> [Records drawn from a dataset]:

++++++++++++++++++++

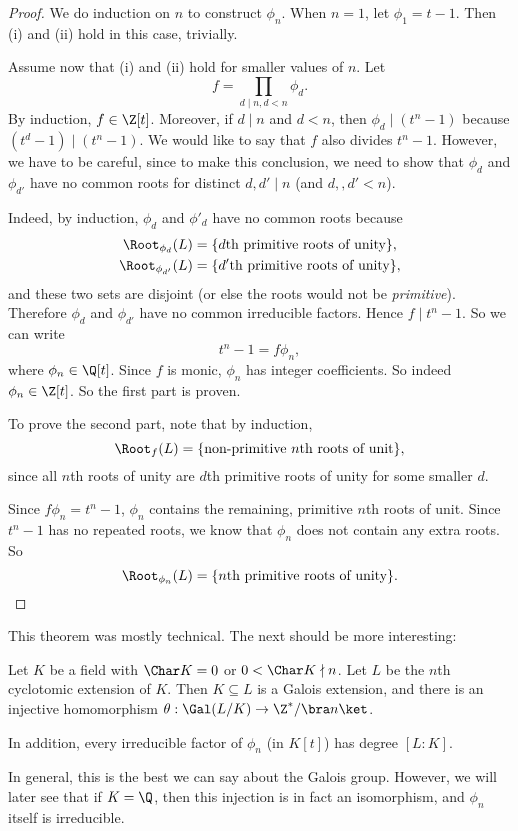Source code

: \documentclass[a4paper]{article}
\begin{document}
\begin{proof}
  We do induction on $n$ to construct $\phi_n$. When $n = 1$, let $\phi_1 = t - 1$. Then (i) and (ii) hold in this case, trivially.

  Assume now that (i) and (ii) hold for smaller values of $n$. Let
  \[
    f = \prod_{d \mid n, d < n} \phi_d.
  \]
  By induction, $f \in \Z[t]$. Moreover, if $d \mid n$ and $d < n$, then $\phi_d \mid (t^n - 1)$ because $(t^d - 1) \mid (t^n - 1)$. We would like to say that $f$ also divides $t^n - 1$. However, we have to be careful, since to make this conclusion, we need to show that $\phi_d$ and $\phi_{d'}$ have no common roots for distinct $d, d' \mid n$ (and $d, ,d' < n$).

  Indeed, by induction, $\phi_d$ and $\phi'_d$ have no common roots because
  \begin{align*}
    \Root_{\phi_d}(L) &= \{d\text{th primitive roots of unity}\},\\
    \Root_{\phi_{d'}}(L) &= \{d'\text{th primitive roots of unity}\},
  \end{align*}
  and these two sets are disjoint (or else the roots would not be \emph{primitive}). Therefore $\phi_d$ and $\phi_{d'}$ have no common irreducible factors. Hence $f \mid t^n - 1$. So we can write
  \[
    t^n - 1 = f \phi_n,
  \]
  where $\phi_n \in \Q[t]$. Since $f$ is monic, $\phi_n$ has integer coefficients. So indeed $\phi_n \in \Z[t]$. So the first part is proven.

  To prove the second part, note that by induction,
  \[
    \Root_f(L) = \{\text{non-primitive }n\text{th roots of unit}\},
  \]
  since all $n$th roots of unity are $d$th primitive roots of unity for some smaller $d$.

  Since $f \phi_n = t^n - 1$, $\phi_n$ contains the remaining, primitive $n$th roots of unit. Since $t^n - 1$ has no repeated roots, we know that $\phi_n$ does not contain any extra roots. So
  \[
    \Root_{\phi_n}(L) = \{n\text{th primitive roots of unity}\}.
  \]
\end{proof}

This theorem was mostly technical. The next should be more interesting:
\begin{thm}
  Let $K$ be a field with $\Char K = 0$ or $0 < \Char K \nmid n$. Let $L$ be the $n$th cyclotomic extension of $K$. Then $K\subseteq L$ is a Galois extension, and there is an injective homomorphism $\theta: \Gal(L/K) \to \Z^*/\bra n\ket$.

  In addition, every irreducible factor of $\phi_n$ (in $K[t]$) has degree $[L:K]$.
\end{thm}
In general, this is the best we can say about the Galois group. However, we will later see that if $K = \Q$, then this injection is in fact an isomorphism, and $\phi_n$ itself is irreducible.
\end{document}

++++++++++++++++++++

> [EXERCISE DETAILS]: Your copy of the entries must be exact and must contain no pictures.

> [SOLUTION FOR THIS EXERCISE]:
Source code

: \documentclass[a4paper]{article}
\begin{document}
\begin{proof}
  We do induction on $n$ to construct $\phi_n$. When $n = 1$, let $\phi_1 = t - 1$. Then (i) and (ii) hold in this case, trivially.

  Assume now that (i) and (ii) hold for smaller values of $n$. Let
  \[
    f = \prod_{d \mid n, d < n} \phi_d.
  \]
  By induction, $f \in \Z[t]$. Moreover, if $d \mid n$ and $d < n$, then $\phi_d \mid (t^n - 1)$ because $(t^d - 1) \mid (t^n - 1)$. We would like to say that $f$ also divides $t^n - 1$. However, we have to be careful, since to make this conclusion, we need to show that $\phi_d$ and $\phi_{d'}$ have no common roots for distinct $d, d' \mid n$ (and $d, ,d' < n$).

  Indeed, by induction, $\phi_d$ and $\phi'_d$ have no common roots because
  \begin{align*}
    \Root_{\phi_d}(L) &= \{d\text{th primitive roots of unity}\},\\
    \Root_{\phi_{d'}}(L) &= \{d'\text{th primitive roots of unity}\},
  \end{align*}
  and these two sets are disjoint (or else the roots would not be \emph{primitive}). Therefore $\phi_d$ and $\phi_{d'}$ have no common irreducible factors. Hence $f \mid t^n - 1$. So we can write
  \[
    t^n - 1 = f \phi_n,
  \]
  where $\phi_n \in \Q[t]$. Since $f$ is monic, $\phi_n$ has integer coefficients. So indeed $\phi_n \in \Z[t]$. So the first part is proven.

  To prove the second part, note that by induction,
  \[
    \Root_f(L) = \{\text{non-primitive }n\text{th roots of unit}\},
  \]
  since all $n$th roots of unity are $d$th primitive roots of unity for some smaller $d$.

  Since $f \phi_n = t^n - 1$, $\phi_n$ contains the remaining, primitive $n$th roots of unit. Since $t^n - 1$ has no repeated roots, we know that $\phi_n$ does not contain any extra roots. So
  \[
    \Root_{\phi_n}(L) = \{n\text{th primitive roots of unity}\}.
  \]
\end{proof}

This theorem was mostly technical. The next should be more interesting:
\begin{thm}
  Let $K$ be a field with $\Char K = 0$ or $0 < \Char K \nmid n$. Let $L$ be the $n$th cyclotomic extension of $K$. Then $K\subseteq L$ is a Galois extension, and there is an injective homomorphism $\theta: \Gal(L/K) \to \Z^*/\bra n\ket$.

  In addition, every irreducible factor of $\phi_n$ (in $K[t]$) has degree $[L:K]$.
\end{thm}
In general, this is the best we can say about the Galois group. However, we will later see that if $K = \Q$, then this injection is in fact an isomorphism, and $\phi_n$ itself is irreducible.
\end{document}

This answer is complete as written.